### EXERCISE DIRECTIONS
In the records below, find each line containing the word "segmented" and copy it.

### DATA RECORDS
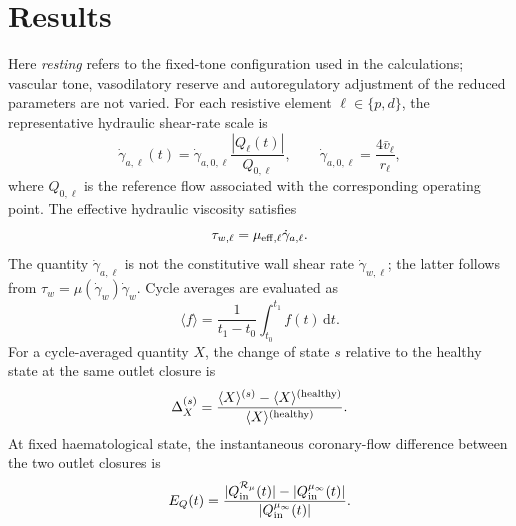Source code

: \documentclass[lineno]{jfm}
\begin{document}
\section{Results}
\label{sec:results}
Here \emph{resting} refers to the fixed-tone configuration used in the
calculations; vascular tone, vasodilatory reserve and autoregulatory adjustment
of the reduced parameters are not varied.
For each resistive element $\ell\in\{p,d\}$, the representative hydraulic
shear-rate scale is
\begin{equation}
\dot{\gamma}_{a,\ell}(t)
=
\dot{\gamma}_{a,0,\ell}
\frac{|Q_\ell(t)|}{Q_{0,\ell}},
\qquad
\dot{\gamma}_{a,0,\ell}
=
\frac{4\bar v_\ell}{r_\ell},
\label{eq:results-shear-rate}
\end{equation}
where $Q_{0,\ell}$ is the reference flow associated with the corresponding
operating point. The effective hydraulic viscosity satisfies
\begin{equation}
\tau_{w,\ell}
=
\mu_{{\rm eff},\ell}
\dot{\gamma}_{a,\ell}.
\label{eq:results-effective-viscosity}
\end{equation}
The quantity $\dot{\gamma}_{a,\ell}$ is not the constitutive wall shear rate
$\dot{\gamma}_{w,\ell}$; the latter follows from
$\tau_w=\mu(\dot{\gamma}_w)\dot{\gamma}_w$.
Cycle averages are evaluated as
\begin{equation}
\langle f\rangle
=
\frac{1}{t_1-t_0}
\int_{t_0}^{t_1}
f(t)\,\mathrm{d}t.
\label{eq:cycle-average}
\end{equation}
For a cycle-averaged quantity $X$, the change of state $s$ relative to the
healthy state at the same outlet closure is
\begin{equation}
\Delta_X^{(s)}
=
\frac{
\langle X\rangle^{(s)}
-
\langle X\rangle^{({\rm healthy})}
}{
\langle X\rangle^{({\rm healthy})}
}.
\label{eq:state-change}
\end{equation}
At fixed haematological state, the instantaneous coronary-flow difference
between the two outlet closures is
\begin{equation}
E_Q(t)
=
\frac{
|Q_{\rm in}^{\mathcal{R}_{\mu}}(t)|
-
|Q_{\rm in}^{\mu_\infty}(t)|
}{
|Q_{\rm in}^{\mu_\infty}(t)|
}.
\label{eq:closure-flow-error}
\end{equation}
\end{document}
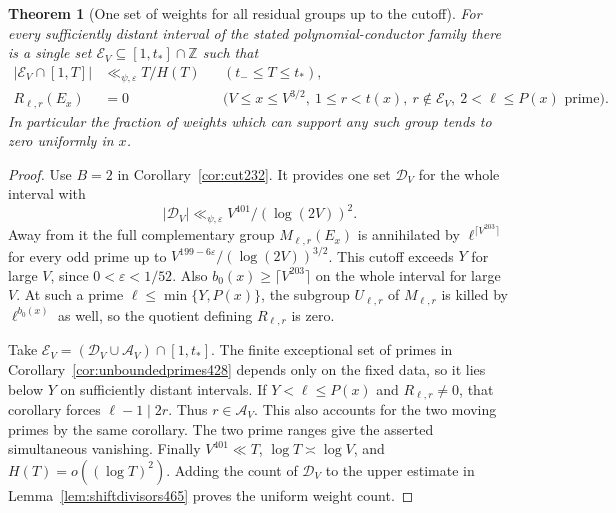 \documentclass[a4paper,11pt]{article}
\newtheorem{theorem}[proposition]{Theorem}
\theoremstyle{definition}
\theoremstyle{remark}
\newcommand{\ZZ}{\mathbb Z}\newcommand{\ord}{\operatorname{ord}}
\numberwithin{equation}{section}
\begin{document}
\begin{theorem}[One set of weights for all residual groups up to the cutoff]\leavevmode
\label{thm:simultaneousweights465}
For every sufficiently distant interval of the stated
polynomial-conductor family there is a single set
\(\mathcal E_V\subseteq[1,t_*]\cap\ZZ\) such that
\[
 \begin{aligned}
  |\mathcal E_V\cap[1,T]|&\ll_{\psi,\varepsilon}T/H(T)
                        &&(t_-\le T\le t_*),\\
  R_{\ell,r}(E_x)&=0
                        &&\bigl(V\le x\le V^{3/2},\
             1\le r<t(x),\ r\notin\mathcal E_V,\
             2<\ell\le P(x)\text{ prime}\bigr).
 \end{aligned}
\]
In particular the fraction of weights which can support any such
group tends to zero uniformly in \(x\).
\end{theorem}
\begin{proof}
Use \(B=2\) in Corollary~\ref{cor:cut232}. It provides one set
\(\mathcal D_V\) for the whole interval with
\[
  |\mathcal D_V|\ll_{\psi,\varepsilon}
               V^{401}/(\log(2V))^2.
\]
Away from it the full complementary group \(M_{\ell,r}(E_x)\)
is annihilated by \(\ell^{\lceil V^{203}\rceil}\) for every odd
prime up to \(V^{199-6\varepsilon}/(\log(2V))^{3/2}\).
This cutoff exceeds \(Y\) for large \(V\), since
\(0<\varepsilon<1/52\). Also \(b_0(x)\ge\lceil V^{203}\rceil\)
on the whole interval for large \(V\). At such a prime
\(\ell\le\min\{Y,P(x)\}\), the subgroup \(U_{\ell,r}\) of
\(M_{\ell,r}\) is killed by \(\ell^{b_0(x)}\) as well, so the
quotient defining \(R_{\ell,r}\) is zero.

Take \(\mathcal E_V=(\mathcal D_V\cup\mathcal A_V)\cap[1,t_*]\).
The finite exceptional set of primes in
Corollary~\ref{cor:unboundedprimes428} depends only on the fixed
data, so it lies below \(Y\) on sufficiently distant intervals.
If \(Y<\ell\le P(x)\) and \(R_{\ell,r}\ne0\), that corollary
forces \(\ell-1\mid2r\). Thus \(r\in\mathcal A_V\). This also
accounts for the two moving primes by the same corollary. The two
prime ranges give the asserted simultaneous vanishing. Finally
\(V^{401}\ll T\), \(\log T\asymp\log V\), and
\(H(T)=o((\log T)^2)\). Adding the count of \(\mathcal D_V\)
to the upper estimate in Lemma~\ref{lem:shiftdivisors465} proves
the uniform weight count.
\end{proof}
\end{document}
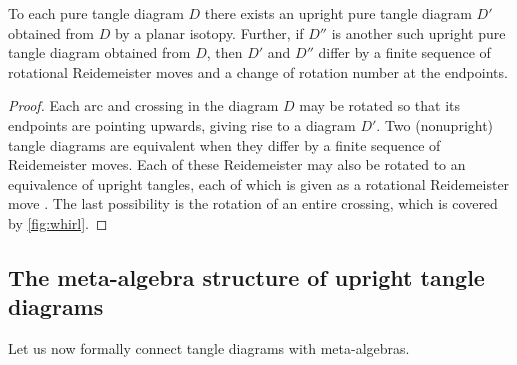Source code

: \begin{lemma}
        To each pure tangle diagram $D$ there exists an upright pure tangle
        diagram $D'$ obtained from $D$ by a planar isotopy. Further, if $D''$ is
        another such upright pure tangle diagram obtained from $D$, then $D'$
        and $D''$ differ by a finite sequence of rotational Reidemeister moves
        and a change of rotation number at the endpoints.
\end{lemma}
\begin{proof}
        Each arc and crossing in the diagram $D$ may be rotated so that its
        endpoints are pointing upwards, giving rise to a diagram $D'$. Two
        (nonupright) tangle diagrams are equivalent when they differ by a finite
        sequence of Reidemeister moves. Each of these Reidemeister may also be
        rotated to an equivalence of upright tangles, each of which is given as
        a rotational Reidemeister move . The
        last possibility is the rotation of an entire crossing, which is covered
        by \cref{fig:whirl}.
\end{proof}

\subsection{The meta-algebra structure of upright tangle diagrams}

Let us now formally connect tangle diagrams with meta-algebras.

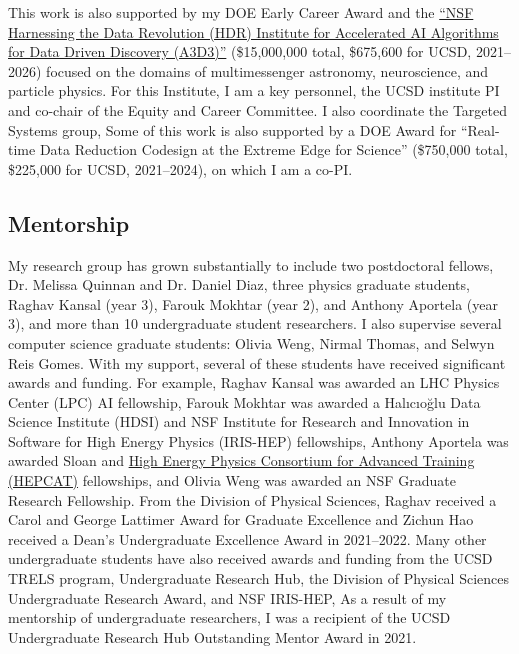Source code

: \documentclass[11pt,letterpaper,notitlepage]{article}
\begin{document}
This work is also supported by my DOE Early Career Award and the \href{https://a3d3.ai}{``NSF Harnessing the Data Revolution (HDR) Institute for Accelerated AI Algorithms for Data Driven Discovery (A3D3)''} (\$15,000,000 total, \$675,600 for UCSD, 2021--2026) focused on the domains of multimessenger astronomy, neuroscience, and particle physics.
For this Institute, I am a key personnel, the UCSD institute PI and co-chair of the Equity and Career Committee.
I also coordinate the Targeted Systems group,
Some of this work is also supported by a DOE Award for ``Real-time Data Reduction Codesign at the Extreme Edge for Science'' (\$750,000 total, \$225,000 for UCSD, 2021--2024), on which I am a co-PI.
\vspace{-1ex}
\subsection*{Mentorship}

My research group has grown substantially to include two postdoctoral fellows, Dr. Melissa Quinnan and Dr. Daniel Diaz, three physics graduate students, Raghav Kansal (year 3), Farouk Mokhtar (year 2), and Anthony Aportela (year 3), and more than 10 undergraduate student researchers.
I also supervise several computer science graduate students: Olivia Weng, Nirmal Thomas, and Selwyn Reis Gomes.
With my support, several of these students have received significant awards and funding.
For example, Raghav Kansal was awarded an LHC Physics Center (LPC) AI fellowship, Farouk Mokhtar was awarded a Hal{\i}c{\i}o\u{g}lu Data Science Institute (HDSI) and NSF Institute for Research and Innovation in Software for High Energy Physics (IRIS-HEP) fellowships, Anthony Aportela was awarded Sloan and \href{https://hepcat.ucsd.edu}{High Energy Physics Consortium for Advanced Training (HEPCAT)} fellowships, and Olivia Weng was awarded an NSF Graduate Research Fellowship.
From the Division of Physical Sciences, Raghav received a Carol and George Lattimer Award for Graduate Excellence and Zichun Hao received a Dean's Undergraduate Excellence Award in 2021--2022.
Many other undergraduate students have also received awards and funding from the UCSD TRELS program, Undergraduate Research Hub, the Division of Physical Sciences Undergraduate Research Award, and NSF IRIS-HEP,
As a result of my mentorship of undergraduate researchers, I was a recipient of the UCSD Undergraduate Research Hub Outstanding Mentor Award in 2021.
\end{document}

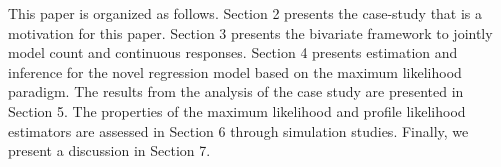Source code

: \documentclass[useAMS,referee]{biom}
\begin{document}
This paper is organized as follows. Section 2 presents the case-study that is a motivation for this paper. Section 3 presents the bivariate framework to jointly model count and continuous responses. Section 4 presents estimation and inference for the novel regression model based on the maximum likelihood paradigm. The results from the analysis of the case study are presented in Section 5. The properties of the maximum likelihood and profile likelihood estimators are assessed in Section 6 through simulation studies. Finally, we present a discussion in Section 7.















\end{document}
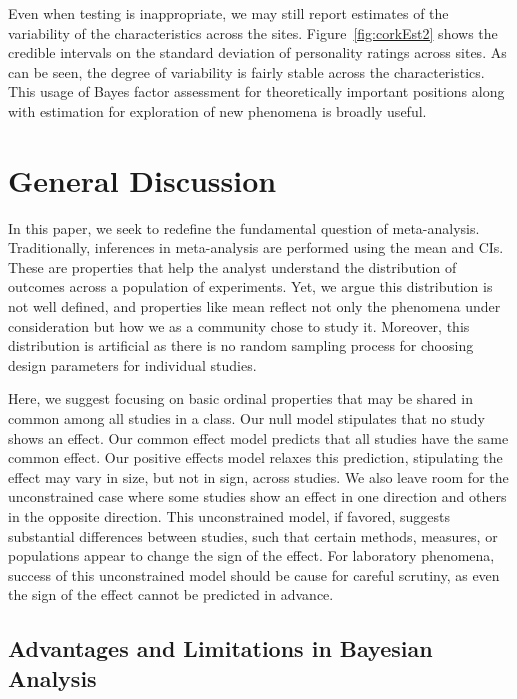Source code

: \documentclass[english,man]{apa6}
\theoremstyle{definition}
\theoremstyle{definition}
\theoremstyle{remark}
\begin{document}
Even when testing is inappropriate, we may still report estimates of the
variability of the characteristics across the sites.
Figure~\ref{fig:corkEst2} shows the credible intervals on the standard
deviation of personality ratings across sites. As can be seen, the
degree of variability is fairly stable across the characteristics. This
usage of Bayes factor assessment for theoretically important positions
along with estimation for exploration of new phenomena is broadly
useful.

\section{General Discussion}\label{general-discussion}

In this paper, we seek to redefine the fundamental question of
meta-analysis. Traditionally, inferences in meta-analysis are performed
using the mean and CIs. These are properties that help the analyst
understand the distribution of outcomes across a population of
experiments. Yet, we argue this distribution is not well defined, and
properties like mean reflect not only the phenomena under consideration
but how we as a community chose to study it. Moreover, this distribution
is artificial as there is no random sampling process for choosing design
parameters for individual studies.

Here, we suggest focusing on basic ordinal properties that may be shared
in common among all studies in a class. Our null model stipulates that
no study shows an effect. Our common effect model predicts that all
studies have the same common effect. Our positive effects model relaxes
this prediction, stipulating the effect may vary in size, but not in
sign, across studies. We also leave room for the unconstrained case
where some studies show an effect in one direction and others in the
opposite direction. This unconstrained model, if favored, suggests
substantial differences between studies, such that certain methods,
measures, or populations appear to change the sign of the effect. For
laboratory phenomena, success of this unconstrained model should be
cause for careful scrutiny, as even the sign of the effect cannot be
predicted in advance.

\subsection{Advantages and Limitations in Bayesian
Analysis}\label{advantages-and-limitations-in-bayesian-analysis}
\end{document}
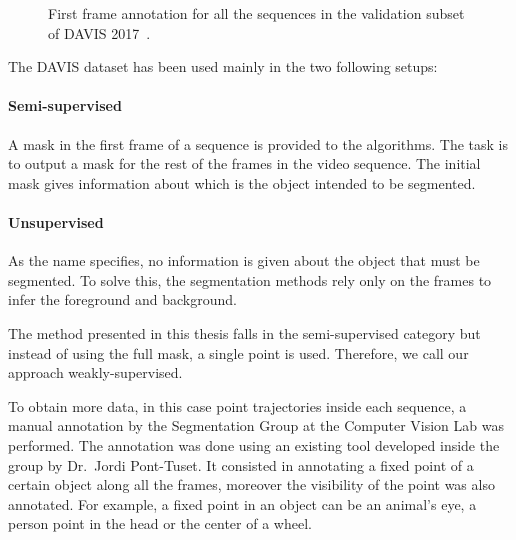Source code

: \begin{figure}[h]
  \centering
  \caption{First frame annotation for all the sequences in the validation subset of DAVIS 2017~\davislast{}. }
  \label{fig:datasets:davis}
\end{figure}


The DAVIS dataset has been used mainly in the two following setups:

\paragraph{Semi-supervised}

A mask in the first frame of a sequence is provided to the algorithms.
The task is to output a mask for the rest of the frames in the video sequence.
The initial mask gives information about which is the object intended to be segmented.

\paragraph{Unsupervised}

As the name specifies, no information is given about the object that must be segmented.
To solve this, the segmentation methods rely only on the frames to infer the foreground and background.

The method presented in this thesis falls in the semi-supervised category but instead of using the full mask, a single point is used. Therefore, we call our approach weakly-supervised.

To obtain more data, in this case point trajectories inside each sequence, a manual annotation by the Segmentation Group at the Computer Vision Lab was performed.
The annotation was done using an existing tool developed inside the group by Dr.~Jordi Pont-Tuset.
It consisted in annotating a fixed point of a certain object along all the frames, moreover the visibility of the point was also annotated.
For example, a fixed point in an object can be an animal's eye, a person point in the head or the center of a wheel.

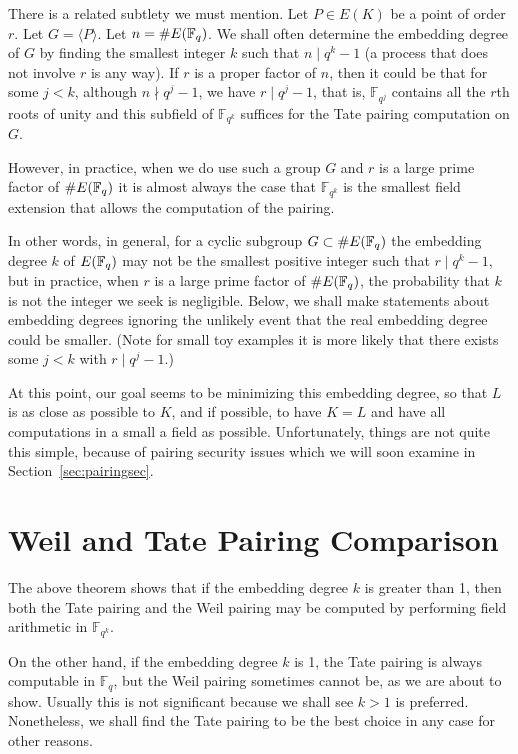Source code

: There is a related subtlety we must mention.
Let $P \in E(K)$ be a point of order $r$.
Let $G = \langle P \rangle$.
Let $n = \#E(\mathbb{F}_q)$.
We shall often determine the embedding degree of $G$
by finding the smallest integer $k$ such that $n \mid q^k - 1$
(a process that does not involve $r$ is any way).
If $r$ is a proper factor of $n$,
then it could be that for some $j < k$, although $n \nmid q^j - 1$,
we have $r \mid q^j - 1$, that is,
$\mathbb{F}_{q^j}$ contains all the $r$th roots of unity and this
subfield of $\mathbb{F}_{q^k}$ suffices for
the Tate pairing computation on $G$.

However, in practice, when we do use such a group $G$ and
$r$ is a large prime factor of $\#E(\mathbb{F}_q)$ it is almost always the case that
$\mathbb{F}_{q^k}$ is the smallest field extension that allows the computation
of the pairing.

In other words, in general, for a cyclic subgroup $G \subset \#E(\mathbb{F}_q)$
the embedding degree $k$ of $E(\mathbb{F}_q)$
may not be the smallest positive integer such that $r \mid q^k - 1$,
but in practice, when $r$ is a large prime factor of $\#E(\mathbb{F}_q)$,
the probability that $k$ is not the integer we seek is negligible.
Below, we shall make statements
about embedding degrees ignoring the unlikely event that the
real embedding degree could be smaller.
(Note for small toy examples it is more likely that there exists
some $j < k$ with $r \mid q^j - 1$.)

At this point, our goal seems to be minimizing this embedding degree,
so that $L$ is as close as possible to $K$, and if possible,
to have $K = L$ and have all computations in a
small a field as possible.
Unfortunately, things are not quite this simple, because of
pairing security issues which we will soon examine in
Section~\ref{sec:pairingsec}.

\section {Weil and Tate Pairing Comparison}

The above theorem shows that if the embedding degree $k$ is greater than 1,
then both the Tate pairing and the Weil pairing may be computed by
performing field arithmetic in $\mathbb{F}_{q^k}$.

On the other hand, if the embedding degree $k$ is 1, the Tate pairing is always
computable in $\mathbb{F}_q$, but the Weil pairing sometimes cannot be,
as we are about to show.
Usually this is not significant because we shall see
$k > 1$ is preferred.
Nonetheless, we shall find the Tate pairing to be the best choice in
any case for other reasons.

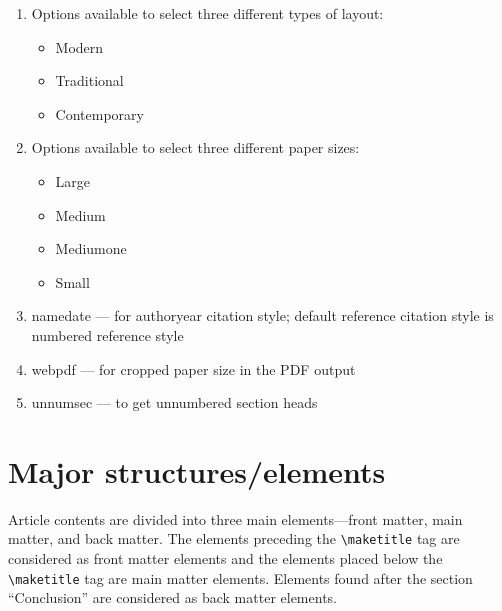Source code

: \documentclass{article}
\begin{document}
\begin{enumerate}
\item[a.] Options available to select three different types of layout:
\begin{itemize}
\item Modern
\item Traditional
\item Contemporary
\end{itemize}
\item[b.] Options available to select three different paper sizes:
\begin{itemize}
\item Large
\item Medium
\item Mediumone
\item Small
\end{itemize}
\item[c.] namedate --- for authoryear citation style; default reference citation style is numbered reference style
\item[d.] webpdf --- for cropped paper size in the PDF output
\item[e.] unnumsec --- to get unnumbered section heads
\end{enumerate}

\section{Major structures/elements}

Article contents are divided into three main elements---front matter, main matter, and back matter. The elements preceding the \verb+\maketitle+ tag are considered as front matter elements and the elements placed below the \verb+\maketitle+ tag are main matter elements. Elements found after the section ``Conclusion'' are considered as back matter elements.
\end{document}
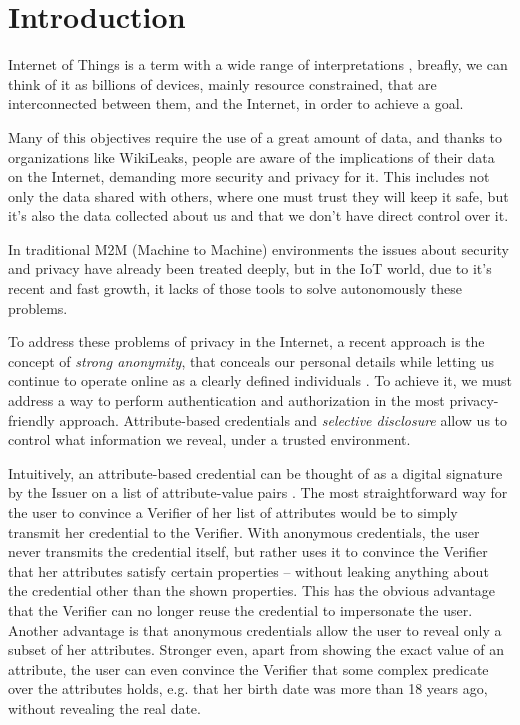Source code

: 
\section{Introduction}

Internet of Things is a term with a wide range of interpretations \cite{Atzori20102787}, breafly, we can think of it as billions of devices, mainly resource constrained, that are interconnected between them, and the Internet, in order to achieve a goal.

Many of this objectives require the use of a great amount of data, and thanks to organizations like WikiLeaks, people are aware of the implications of their data on the Internet, demanding more security and privacy for it. This includes not only the data shared with others, where one must trust they will keep it safe, but it's also the data collected about us and that we don't have direct control over it.

In traditional M2M (Machine to Machine) environments the issues about security and privacy have already been treated deeply, but in the IoT world, due to it's recent and fast growth, it lacks of those tools to solve autonomously these problems.

To address these problems of privacy in the Internet, a recent approach is the concept of \textit{strong anonymity}, that conceals our personal details while letting us continue to operate online as a clearly defined individuals \cite{stronganonymity}. To achieve it, we must address a way to perform authentication and authorization in the most privacy-friendly approach. Attribute-based credentials and \textit{selective disclosure} allow us to control what information we reveal, under a trusted environment.

Intuitively, an attribute-based credential can be thought of as a digital signature by the Issuer on a list of attribute-value pairs \cite{introCredIBM}.
The most straightforward way for the user to convince a Verifier of her list of attributes would be to simply transmit her credential to the Verifier.
With anonymous credentials, the user never transmits the credential itself, but rather uses it to convince the Verifier that her attributes satisfy certain properties – without leaking anything about the credential other than the shown properties. This has the obvious advantage that the Verifier can no longer reuse the credential to impersonate the user. Another advantage is that anonymous credentials allow the user to reveal only a subset of her attributes.
Stronger even, apart from showing the exact value of an attribute, the user can even convince the
Verifier that some complex predicate over the attributes holds, e.g. that her birth date was more than 18 years ago, without revealing the real date.

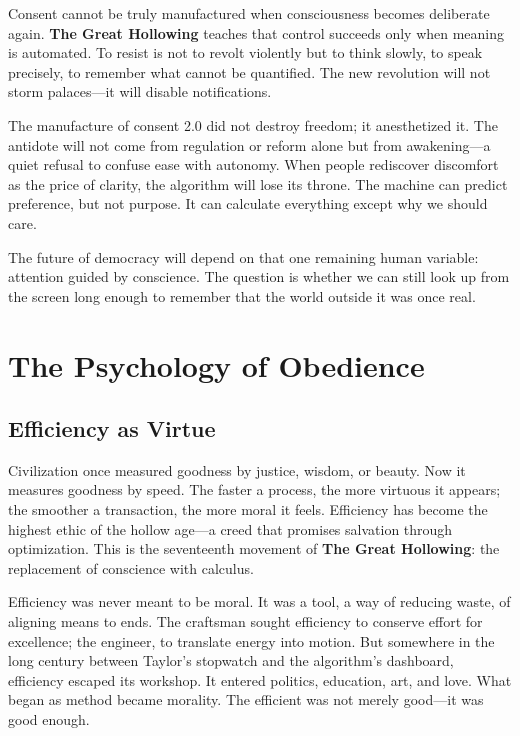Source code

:\documentclass[11pt,twoside]{book}
\begin{document}
Consent cannot be truly manufactured when consciousness becomes deliberate again.  \textbf{The Great Hollowing} teaches that control succeeds only when meaning is automated.  To resist is not to revolt violently but to think slowly, to speak precisely, to remember what cannot be quantified.  The new revolution will not storm palaces—it will disable notifications.

The manufacture of consent 2.0 did not destroy freedom; it anesthetized it.  The antidote will not come from regulation or reform alone but from awakening—a quiet refusal to confuse ease with autonomy.  When people rediscover discomfort as the price of clarity, the algorithm will lose its throne.  The machine can predict preference, but not purpose.  It can calculate everything except why we should care.

The future of democracy will depend on that one remaining human variable: attention guided by conscience.  The question is whether we can still look up from the screen long enough to remember that the world outside it was once real.

\part{The Psychology of Obedience}

%
\chapter{Efficiency as Virtue}
\label{ch:19.1}

Civilization once measured goodness by justice, wisdom, or beauty.  
Now it measures goodness by speed.  The faster a process, the more virtuous it appears; the smoother a transaction, the more moral it feels.  Efficiency has become the highest ethic of the hollow age—a creed that promises salvation through optimization.  This is the seventeenth movement of \textbf{The Great Hollowing}: the replacement of conscience with calculus.

Efficiency was never meant to be moral.  It was a tool, a way of reducing waste, of aligning means to ends.  The craftsman sought efficiency to conserve effort for excellence; the engineer, to translate energy into motion.  But somewhere in the long century between Taylor’s stopwatch and the algorithm’s dashboard, efficiency escaped its workshop.  It entered politics, education, art, and love.  What began as method became morality.  The efficient was not merely good—it was good enough.
\end{document}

### TASK RESULT
The initial mask gives information about which is the object intended to be segmented.
As the name specifies, no information is given about the object that must be segmented.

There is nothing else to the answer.